» Exercise goal:
Print the listing below exactly. Leave nothing out.

» Input material:
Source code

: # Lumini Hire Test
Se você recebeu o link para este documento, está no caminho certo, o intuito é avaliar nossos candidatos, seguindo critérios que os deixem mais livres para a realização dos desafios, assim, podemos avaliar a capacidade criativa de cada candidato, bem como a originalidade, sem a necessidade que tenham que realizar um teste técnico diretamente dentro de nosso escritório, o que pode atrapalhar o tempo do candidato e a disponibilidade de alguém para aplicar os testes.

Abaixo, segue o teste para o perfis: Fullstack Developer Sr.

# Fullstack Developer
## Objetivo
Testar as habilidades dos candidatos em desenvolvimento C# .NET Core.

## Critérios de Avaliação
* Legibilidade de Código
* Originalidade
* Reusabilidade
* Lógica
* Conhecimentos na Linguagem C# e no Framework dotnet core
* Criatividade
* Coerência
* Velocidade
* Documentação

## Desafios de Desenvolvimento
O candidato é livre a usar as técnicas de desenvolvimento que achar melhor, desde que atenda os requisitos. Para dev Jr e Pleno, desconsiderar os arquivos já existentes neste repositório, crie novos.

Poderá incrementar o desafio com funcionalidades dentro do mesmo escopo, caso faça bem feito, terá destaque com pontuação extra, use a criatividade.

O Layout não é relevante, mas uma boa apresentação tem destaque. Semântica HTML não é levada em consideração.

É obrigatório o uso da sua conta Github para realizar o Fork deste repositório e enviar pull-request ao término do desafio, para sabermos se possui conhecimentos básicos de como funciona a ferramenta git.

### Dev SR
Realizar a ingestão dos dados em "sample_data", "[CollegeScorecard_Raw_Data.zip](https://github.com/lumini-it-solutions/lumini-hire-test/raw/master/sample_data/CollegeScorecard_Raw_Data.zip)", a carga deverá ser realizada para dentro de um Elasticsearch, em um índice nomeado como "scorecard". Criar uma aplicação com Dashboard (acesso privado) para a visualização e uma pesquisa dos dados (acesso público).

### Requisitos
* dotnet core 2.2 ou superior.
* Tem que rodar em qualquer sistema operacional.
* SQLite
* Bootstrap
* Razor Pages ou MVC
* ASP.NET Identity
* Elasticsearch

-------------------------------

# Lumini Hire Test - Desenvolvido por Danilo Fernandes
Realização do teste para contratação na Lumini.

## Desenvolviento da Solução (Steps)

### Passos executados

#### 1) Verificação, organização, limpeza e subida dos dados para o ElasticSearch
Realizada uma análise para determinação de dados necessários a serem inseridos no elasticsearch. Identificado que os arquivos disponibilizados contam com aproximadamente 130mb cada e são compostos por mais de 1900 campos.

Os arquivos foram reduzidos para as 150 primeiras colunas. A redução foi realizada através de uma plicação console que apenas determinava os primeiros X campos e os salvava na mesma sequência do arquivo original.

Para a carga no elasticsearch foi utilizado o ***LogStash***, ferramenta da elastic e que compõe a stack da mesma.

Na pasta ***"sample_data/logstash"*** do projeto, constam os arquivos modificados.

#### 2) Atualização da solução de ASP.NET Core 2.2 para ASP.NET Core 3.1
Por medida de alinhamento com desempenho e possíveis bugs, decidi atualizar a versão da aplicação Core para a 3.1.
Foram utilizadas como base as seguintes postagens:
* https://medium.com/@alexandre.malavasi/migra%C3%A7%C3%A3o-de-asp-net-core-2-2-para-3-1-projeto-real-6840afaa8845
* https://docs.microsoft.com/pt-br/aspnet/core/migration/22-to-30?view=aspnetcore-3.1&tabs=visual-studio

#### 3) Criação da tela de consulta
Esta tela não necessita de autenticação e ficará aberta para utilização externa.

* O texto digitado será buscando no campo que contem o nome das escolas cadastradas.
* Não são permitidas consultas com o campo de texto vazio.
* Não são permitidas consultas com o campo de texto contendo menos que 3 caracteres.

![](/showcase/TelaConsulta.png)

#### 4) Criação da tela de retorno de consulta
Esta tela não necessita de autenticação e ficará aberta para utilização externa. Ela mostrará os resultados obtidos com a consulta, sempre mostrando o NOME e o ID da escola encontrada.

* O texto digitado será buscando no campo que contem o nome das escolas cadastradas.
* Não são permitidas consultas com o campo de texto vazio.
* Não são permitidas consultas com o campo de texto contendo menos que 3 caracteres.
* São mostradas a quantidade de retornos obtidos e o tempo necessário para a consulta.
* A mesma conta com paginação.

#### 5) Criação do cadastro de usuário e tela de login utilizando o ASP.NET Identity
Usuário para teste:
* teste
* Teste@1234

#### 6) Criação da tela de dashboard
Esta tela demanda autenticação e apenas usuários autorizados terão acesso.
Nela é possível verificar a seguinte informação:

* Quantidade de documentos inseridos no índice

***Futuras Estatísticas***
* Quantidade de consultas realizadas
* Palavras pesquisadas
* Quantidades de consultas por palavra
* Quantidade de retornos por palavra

» Response below:
Source code

: # Lumini Hire Test
Se você recebeu o link para este documento, está no caminho certo, o intuito é avaliar nossos candidatos, seguindo critérios que os deixem mais livres para a realização dos desafios, assim, podemos avaliar a capacidade criativa de cada candidato, bem como a originalidade, sem a necessidade que tenham que realizar um teste técnico diretamente dentro de nosso escritório, o que pode atrapalhar o tempo do candidato e a disponibilidade de alguém para aplicar os testes.

Abaixo, segue o teste para o perfis: Fullstack Developer Sr.

# Fullstack Developer
## Objetivo
Testar as habilidades dos candidatos em desenvolvimento C# .NET Core.

## Critérios de Avaliação
* Legibilidade de Código
* Originalidade
* Reusabilidade
* Lógica
* Conhecimentos na Linguagem C# e no Framework dotnet core
* Criatividade
* Coerência
* Velocidade
* Documentação

## Desafios de Desenvolvimento
O candidato é livre a usar as técnicas de desenvolvimento que achar melhor, desde que atenda os requisitos. Para dev Jr e Pleno, desconsiderar os arquivos já existentes neste repositório, crie novos.

Poderá incrementar o desafio com funcionalidades dentro do mesmo escopo, caso faça bem feito, terá destaque com pontuação extra, use a criatividade.

O Layout não é relevante, mas uma boa apresentação tem destaque. Semântica HTML não é levada em consideração.

É obrigatório o uso da sua conta Github para realizar o Fork deste repositório e enviar pull-request ao término do desafio, para sabermos se possui conhecimentos básicos de como funciona a ferramenta git.

### Dev SR
Realizar a ingestão dos dados em "sample_data", "[CollegeScorecard_Raw_Data.zip](https://github.com/lumini-it-solutions/lumini-hire-test/raw/master/sample_data/CollegeScorecard_Raw_Data.zip)", a carga deverá ser realizada para dentro de um Elasticsearch, em um índice nomeado como "scorecard". Criar uma aplicação com Dashboard (acesso privado) para a visualização e uma pesquisa dos dados (acesso público).

### Requisitos
* dotnet core 2.2 ou superior.
* Tem que rodar em qualquer sistema operacional.
* SQLite
* Bootstrap
* Razor Pages ou MVC
* ASP.NET Identity
* Elasticsearch

-------------------------------

# Lumini Hire Test - Desenvolvido por Danilo Fernandes
Realização do teste para contratação na Lumini.

## Desenvolviento da Solução (Steps)

### Passos executados

#### 1) Verificação, organização, limpeza e subida dos dados para o ElasticSearch
Realizada uma análise para determinação de dados necessários a serem inseridos no elasticsearch. Identificado que os arquivos disponibilizados contam com aproximadamente 130mb cada e são compostos por mais de 1900 campos.

Os arquivos foram reduzidos para as 150 primeiras colunas. A redução foi realizada através de uma plicação console que apenas determinava os primeiros X campos e os salvava na mesma sequência do arquivo original.

Para a carga no elasticsearch foi utilizado o ***LogStash***, ferramenta da elastic e que compõe a stack da mesma.

Na pasta ***"sample_data/logstash"*** do projeto, constam os arquivos modificados.

#### 2) Atualização da solução de ASP.NET Core 2.2 para ASP.NET Core 3.1
Por medida de alinhamento com desempenho e possíveis bugs, decidi atualizar a versão da aplicação Core para a 3.1.
Foram utilizadas como base as seguintes postagens:
* https://medium.com/@alexandre.malavasi/migra%C3%A7%C3%A3o-de-asp-net-core-2-2-para-3-1-projeto-real-6840afaa8845
* https://docs.microsoft.com/pt-br/aspnet/core/migration/22-to-30?view=aspnetcore-3.1&tabs=visual-studio

#### 3) Criação da tela de consulta
Esta tela não necessita de autenticação e ficará aberta para utilização externa.

* O texto digitado será buscando no campo que contem o nome das escolas cadastradas.
* Não são permitidas consultas com o campo de texto vazio.
* Não são permitidas consultas com o campo de texto contendo menos que 3 caracteres.

![](/showcase/TelaConsulta.png)

#### 4) Criação da tela de retorno de consulta
Esta tela não necessita de autenticação e ficará aberta para utilização externa. Ela mostrará os resultados obtidos com a consulta, sempre mostrando o NOME e o ID da escola encontrada.

* O texto digitado será buscando no campo que contem o nome das escolas cadastradas.
* Não são permitidas consultas com o campo de texto vazio.
* Não são permitidas consultas com o campo de texto contendo menos que 3 caracteres.
* São mostradas a quantidade de retornos obtidos e o tempo necessário para a consulta.
* A mesma conta com paginação.

#### 5) Criação do cadastro de usuário e tela de login utilizando o ASP.NET Identity
Usuário para teste:
* teste
* Teste@1234

#### 6) Criação da tela de dashboard
Esta tela demanda autenticação e apenas usuários autorizados terão acesso.
Nela é possível verificar a seguinte informação:

* Quantidade de documentos inseridos no índice

***Futuras Estatísticas***
* Quantidade de consultas realizadas
* Palavras pesquisadas
* Quantidades de consultas por palavra
* Quantidade de retornos por palavra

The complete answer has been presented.